Ekonomi Sumut Berpeluang Tumbuh Lebih Tinggi, Ini Kuncinya!

Oleh: Ropesta Sitorus 08 Agustus 2018 | 16:39 WIB
Jalan tol Medan-Kualanamu-Tebing Tinggi (MKTT) Seksi 1 Simpang Susun (SS) Tanjung Morawa-SS Parbarakan./Istimewa-PT Jasa Marga

Bisnis.com, MEDAN  - Bank Indonesia menyatakan Provinsi Sumatra Utara masih memiliki peluang untuk meningkatkan pertumbuhan yang lebih berkualitas seiring dengan pembangunan infrastruktur.

Badan Pusat Statistik Sumut mencatat pertumbuhan ekonomi per semester I/2018 sebesar 5,02%, lebih tinggi dibandingkan dengan semester I/2017 sebesar 4,83%. Per kuartal II/2018 pertumbuhan ekonomi Sumut mencapai 5,3% dibandingkan dengan periode yang sama tahun sebelumnya.
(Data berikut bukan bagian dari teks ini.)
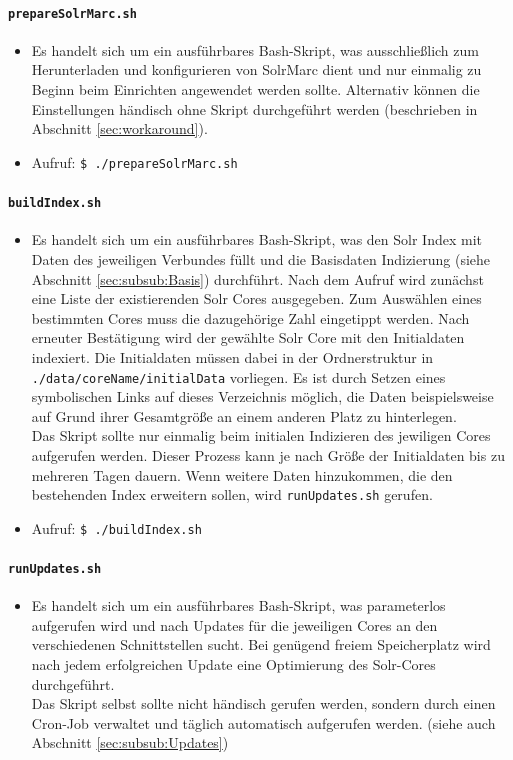 \documentclass[10pt]{article}
\begin{document}
\paragraph{\texttt{prepareSolrMarc.sh}}
\label{sec:para:prepareSolrMarc}
\begin{itemize}
	\item Es handelt sich um ein ausführbares Bash-Skript, was ausschließlich zum Herunterladen und konfigurieren von SolrMarc dient und nur einmalig zu Beginn beim Einrichten angewendet werden sollte. Alternativ können die Einstellungen händisch ohne Skript durchgeführt werden (beschrieben in Abschnitt \ref{sec:workaround}).
	\item Aufruf: \texttt{\$ ./prepareSolrMarc.sh}
\end{itemize}


\paragraph{\texttt{buildIndex.sh}}
\label{sec:para:buildIndex}
\begin{itemize}
	\item Es handelt sich um ein ausführbares Bash-Skript, was den Solr Index mit Daten des jeweiligen Verbundes füllt und die Basisdaten Indizierung (siehe Abschnitt \ref{sec:subsub:Basis}) durchführt. Nach dem Aufruf wird zunächst eine Liste der existierenden Solr Cores ausgegeben. Zum Auswählen eines bestimmten Cores muss die dazugehörige Zahl eingetippt werden. Nach erneuter Bestätigung wird der gewählte Solr Core mit den Initialdaten indexiert. Die Initialdaten müssen dabei in der Ordnerstruktur in \texttt{./data/coreName/initialData} vorliegen. Es ist durch Setzen eines symbolischen Links auf dieses Verzeichnis möglich, die Daten beispielsweise auf Grund ihrer Gesamtgröße an einem anderen Platz zu hinterlegen. \\
	Das Skript sollte nur einmalig beim initialen Indizieren des jewiligen Cores aufgerufen werden. Dieser Prozess kann je nach Größe der Initialdaten bis zu mehreren Tagen dauern. Wenn weitere Daten hinzukommen, die den bestehenden Index erweitern sollen, wird \texttt{runUpdates.sh} gerufen.
	\item Aufruf: \texttt{\$ ./buildIndex.sh}
\end{itemize}

\paragraph{\texttt{runUpdates.sh}}
\label{sec:para:runUpdates}
\begin{itemize}
	\item Es handelt sich um ein ausführbares Bash-Skript, was parameterlos aufgerufen wird und nach Updates für die jeweiligen Cores an den verschiedenen Schnittstellen sucht. Bei genügend freiem Speicherplatz wird nach jedem erfolgreichen Update eine Optimierung des Solr-Cores durchgeführt. \\
	Das Skript selbst sollte nicht händisch gerufen werden, sondern durch einen Cron-Job verwaltet und täglich automatisch aufgerufen werden. (siehe auch Abschnitt \ref{sec:subsub:Updates})
\end{itemize}
\end{document}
Hanya saja, Sumut masih termasuk dalam kelompok daerah yang mengandalkan konsumsi dan komoditas primer seperti sawit sebagai penggerak ekonomi.

Menurut Direktur Bank Indonesia Perwakilan Provinsi Sumut, Hilman Tisnawan, Sumut perlu terus menggali potensi ekonomi baru dan menggenjot hilirisasi demi menaikkan nilai produk dan pertumbuhan.

 “Dengan 5,3%, pertumbuhan Sumut di atas regional Sumatra yang berkisar 4,65%. Ini membanggakan, walaupun peran kita untuk nasional masih di angka 20%. Kami punya keyakinan Sumut itu punya peluang yang besar termasuk ke hilirnya,” ujarnya di kantor Bank Indonesia Perwakilan Sumut di Medan, Rabu (8/8/2018).

Keyakinan tersebut, kata Hilman, lantaran melihat komposisi barang impor Sumut yang didominasi bahan baku atau penolong. Dari total impor sebesar US$390,15 juta per Juni 2018, impor bahan baku mencapai 78,12% atau senilai US$304,77 juta.

Porsi kedua terbesar berupa barang modal dengan porsi 13,93% atau senilai US$54,36 juta. Adapun, impor barang konsumsi hanya mengambil porsi 7,95% atau sebesar US$31,02 juta.

“Impor Sumut untuk konsumsi masih lebih rendah dari nasional. Ini peluang bagi Sumut untuk alami pertumbuhan yang lebih berkualitas,” ujarnya.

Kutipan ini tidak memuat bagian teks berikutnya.